Herb-Crusted Pan Seared Chicken with Roasted Vegetables

This is an example of a meal that Solin would create to include in your personalized meal plan.

Herb-Crusted Pan Seared Chicken with Roasted Vegetables

YOUR SOLIN GENERATED RECIPE

Herb-Crusted Pan Seared Chicken with Roasted Vegetables

Savor the flavor of succulent pan-seared chicken breast encrusted with fragrant rosemary and thyme, paired with a vibrant medley of roasted carrots, zucchini, and red bell pepper.
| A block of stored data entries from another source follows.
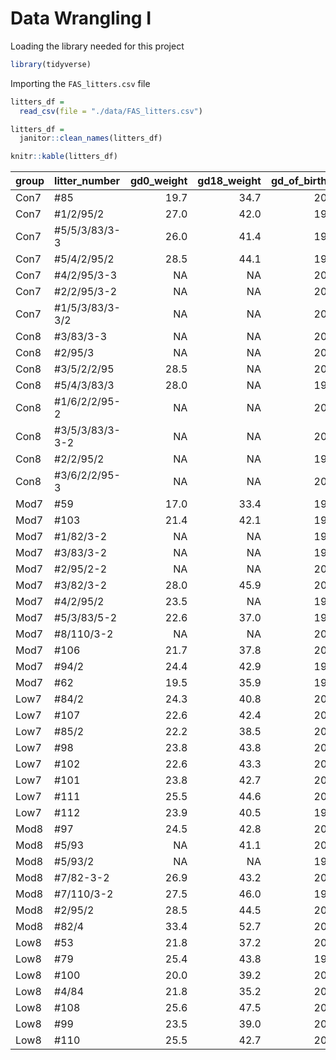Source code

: Data Wrangling I
================

Loading the library needed for this project

``` r
library(tidyverse)
```

Importing the `FAS_litters.csv` file

``` r
litters_df = 
  read_csv(file = "./data/FAS_litters.csv")

litters_df = 
  janitor::clean_names(litters_df)

knitr::kable(litters_df)
```

| group | litter_number    | gd0_weight | gd18_weight | gd_of_birth | pups_born_alive | pups_dead_birth | pups_survive |
|:------|:-----------------|-----------:|------------:|------------:|----------------:|----------------:|-------------:|
| Con7  | \#85             |       19.7 |        34.7 |          20 |               3 |               4 |            3 |
| Con7  | \#1/2/95/2       |       27.0 |        42.0 |          19 |               8 |               0 |            7 |
| Con7  | \#5/5/3/83/3-3   |       26.0 |        41.4 |          19 |               6 |               0 |            5 |
| Con7  | \#5/4/2/95/2     |       28.5 |        44.1 |          19 |               5 |               1 |            4 |
| Con7  | \#4/2/95/3-3     |         NA |          NA |          20 |               6 |               0 |            6 |
| Con7  | \#2/2/95/3-2     |         NA |          NA |          20 |               6 |               0 |            4 |
| Con7  | \#1/5/3/83/3-3/2 |         NA |          NA |          20 |               9 |               0 |            9 |
| Con8  | \#3/83/3-3       |         NA |          NA |          20 |               9 |               1 |            8 |
| Con8  | \#2/95/3         |         NA |          NA |          20 |               8 |               0 |            8 |
| Con8  | \#3/5/2/2/95     |       28.5 |          NA |          20 |               8 |               0 |            8 |
| Con8  | \#5/4/3/83/3     |       28.0 |          NA |          19 |               9 |               0 |            8 |
| Con8  | \#1/6/2/2/95-2   |         NA |          NA |          20 |               7 |               0 |            6 |
| Con8  | \#3/5/3/83/3-3-2 |         NA |          NA |          20 |               8 |               0 |            8 |
| Con8  | \#2/2/95/2       |         NA |          NA |          19 |               5 |               0 |            4 |
| Con8  | \#3/6/2/2/95-3   |         NA |          NA |          20 |               7 |               0 |            7 |
| Mod7  | \#59             |       17.0 |        33.4 |          19 |               8 |               0 |            5 |
| Mod7  | \#103            |       21.4 |        42.1 |          19 |               9 |               1 |            9 |
| Mod7  | \#1/82/3-2       |         NA |          NA |          19 |               6 |               0 |            6 |
| Mod7  | \#3/83/3-2       |         NA |          NA |          19 |               8 |               0 |            8 |
| Mod7  | \#2/95/2-2       |         NA |          NA |          20 |               7 |               0 |            7 |
| Mod7  | \#3/82/3-2       |       28.0 |        45.9 |          20 |               5 |               0 |            5 |
| Mod7  | \#4/2/95/2       |       23.5 |          NA |          19 |               9 |               0 |            7 |
| Mod7  | \#5/3/83/5-2     |       22.6 |        37.0 |          19 |               5 |               0 |            5 |
| Mod7  | \#8/110/3-2      |         NA |          NA |          20 |               9 |               0 |            9 |
| Mod7  | \#106            |       21.7 |        37.8 |          20 |               5 |               0 |            2 |
| Mod7  | \#94/2           |       24.4 |        42.9 |          19 |               7 |               1 |            3 |
| Mod7  | \#62             |       19.5 |        35.9 |          19 |               7 |               2 |            4 |
| Low7  | \#84/2           |       24.3 |        40.8 |          20 |               8 |               0 |            8 |
| Low7  | \#107            |       22.6 |        42.4 |          20 |               9 |               0 |            8 |
| Low7  | \#85/2           |       22.2 |        38.5 |          20 |               8 |               0 |            6 |
| Low7  | \#98             |       23.8 |        43.8 |          20 |               9 |               0 |            9 |
| Low7  | \#102            |       22.6 |        43.3 |          20 |              11 |               0 |            7 |
| Low7  | \#101            |       23.8 |        42.7 |          20 |               9 |               0 |            9 |
| Low7  | \#111            |       25.5 |        44.6 |          20 |               3 |               2 |            3 |
| Low7  | \#112            |       23.9 |        40.5 |          19 |               6 |               1 |            1 |
| Mod8  | \#97             |       24.5 |        42.8 |          20 |               8 |               1 |            8 |
| Mod8  | \#5/93           |         NA |        41.1 |          20 |              11 |               0 |            9 |
| Mod8  | \#5/93/2         |         NA |          NA |          19 |               8 |               0 |            8 |
| Mod8  | \#7/82-3-2       |       26.9 |        43.2 |          20 |               7 |               0 |            7 |
| Mod8  | \#7/110/3-2      |       27.5 |        46.0 |          19 |               8 |               1 |            8 |
| Mod8  | \#2/95/2         |       28.5 |        44.5 |          20 |               9 |               0 |            9 |
| Mod8  | \#82/4           |       33.4 |        52.7 |          20 |               8 |               0 |            6 |
| Low8  | \#53             |       21.8 |        37.2 |          20 |               8 |               1 |            7 |
| Low8  | \#79             |       25.4 |        43.8 |          19 |               8 |               0 |            7 |
| Low8  | \#100            |       20.0 |        39.2 |          20 |               8 |               0 |            7 |
| Low8  | \#4/84           |       21.8 |        35.2 |          20 |               4 |               0 |            4 |
| Low8  | \#108            |       25.6 |        47.5 |          20 |               8 |               0 |            7 |
| Low8  | \#99             |       23.5 |        39.0 |          20 |               6 |               0 |            5 |
| Low8  | \#110            |       25.5 |        42.7 |          20 |               7 |               0 |            6 |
This dish offers a delightful balance of lean protein and fresh vegetables, perfect for a nourishing meal any time of day.

NUTRITION

368kcal
Protein
47.4g
Fat
10.5g
Carbs
20.9g

SERVINGS

1 serving

INGREDIENTS

5 ounces Chicken Breast

1 medium Carrot

1 medium Zucchini

1 medium Red Bell Pepper

1 teaspoon Olive Oil

2 sprigs Fresh Rosemary

2 sprigs Fresh Thyme

0.5 teaspoon Garlic Powder

Pinch Salt

Pinch Black Pepper

PREPARATION

  • 1

    Pat the chicken breast dry and season both sides with garlic powder, salt, pepper, and finely chopped rosemary and thyme.

  • 2

    Heat a non-stick skillet over medium-high heat with a teaspoon of olive oil until shimmering.

  • 3

    Sear the chicken breast for about 3-4 minutes on each side, ensuring a crispy, herb-infused crust forms.

  • 4

    While the chicken is cooking, preheat your oven to 400°F and chop the carrot, zucchini, and red bell pepper into even pieces.

  • 5

    Toss the chopped vegetables in a light drizzle of olive oil, a pinch of salt, and pepper. Spread them evenly on a baking sheet.

  • 6

    Roast the vegetables in the preheated oven for 15-20 minutes until tender and slightly caramelized.

  • 7

    Once the chicken reaches an internal temperature of 165°F and the vegetables are roasted, plate them together and serve hot.